Thanks Ed. I've had Darrell's book for years (from the Gamble House gift shop), but had only leafed through it. It wasn't until I found TheWoodWhisperer's blog about taking Darrell's class that I decided to read it all the way through. It's very informative with great pics and a decent read.

jlsmith5963, I would love to be able to do this stuff in SketchUp, but it would take me as long to learn as building the table. I really need to sit down with the tutorials and dig into it soon. The import functions you're talking about sound cool too.

I don't know if I need to state it or reiterate it, but I'm not trying to "copy" Darrell's design. His plans are for a square-drawered night stand/end table, and Marc & Brad made arched drawer bottoms in class. Since I'm already making our night stands (see other blog), I needed to apply the Greene & Greene details to another project.

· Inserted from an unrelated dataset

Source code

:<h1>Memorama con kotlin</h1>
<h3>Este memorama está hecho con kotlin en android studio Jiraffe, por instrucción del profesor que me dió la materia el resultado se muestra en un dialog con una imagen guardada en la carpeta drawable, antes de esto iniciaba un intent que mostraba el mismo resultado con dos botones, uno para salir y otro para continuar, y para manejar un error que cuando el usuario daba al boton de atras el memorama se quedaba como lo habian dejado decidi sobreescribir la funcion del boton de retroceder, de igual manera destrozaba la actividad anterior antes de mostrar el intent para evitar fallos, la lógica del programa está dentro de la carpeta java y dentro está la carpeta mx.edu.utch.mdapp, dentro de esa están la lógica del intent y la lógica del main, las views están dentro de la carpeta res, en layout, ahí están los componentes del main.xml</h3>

The way our living room is now, we need a sofa table (longer and shallower). If we ever rearrange/move, it can be a foyer table under a mirror. I thought this would be a good excuse (read rationalization) to dig into the G&G details.

With that being said, I'll bet there's a way in SketchUp to "copy" Marc's table and stretch it into a sofa table. I just thought of that. Sigh…

Mike, please post a pic or link. I'd love to see it. As I've said before, I'm envious of everyone else's ability with SketchUp. As a relatively bright person, it's frustrating that this tool has eluded me.

One more thing I forgot to mention in the original post. I'm going to try hard to fit a tsuba into the design somewhere. Since the aprons will be pretty crowded, I might have to do an inlay on the top somehow.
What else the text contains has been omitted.